Copy every line of the entries that has the string "minsuk" in it.

Source records:
● ● ● ●

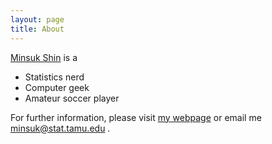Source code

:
 ```yaml
---
layout: page
title: About
---
```


[Minsuk Shin](http://stat.tamu.edu/~minsuk) is a

* Statistics nerd
* Computer geek
* Amateur soccer player

For further information, please visit [my webpage](http://stat.tamu.edu/~minsuk) or
email me <a href="mailto:minsuk@stat.tamu.edu">minsuk@stat.tamu.edu <a/>.
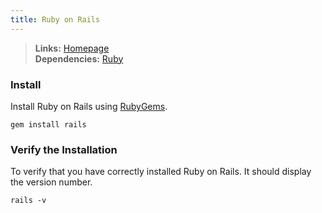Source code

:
 ```yaml
---
title: Ruby on Rails
---
```



> **Links:** [Homepage](http://rubyonrails.org/)  
> **Dependencies:** [Ruby](/ruby/)


### Install

Install Ruby on Rails using [RubyGems](http://rubygems.org/).

	gem install rails


### Verify the Installation

To verify that you have correctly installed Ruby on Rails. It should display the version number.

	rails -v
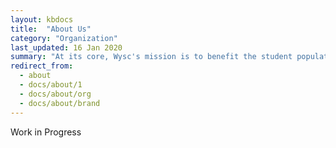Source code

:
 ```yaml
---
layout: kbdocs
title:  "About Us"
category: "Organization"
last_updated: 16 Jan 2020
summary: "At its core, Wysc's mission is to benefit the student population at large."
redirect_from:
  - about
  - docs/about/1
  - docs/about/org
  - docs/about/brand
---
```


Work in Progress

● ● ● ●

» **Task result**
[Minsuk Shin](http://stat.tamu.edu/~minsuk) is a
For further information, please visit [my webpage](http://stat.tamu.edu/~minsuk) or
email me <a href="mailto:minsuk@stat.tamu.edu">minsuk@stat.tamu.edu <a/>.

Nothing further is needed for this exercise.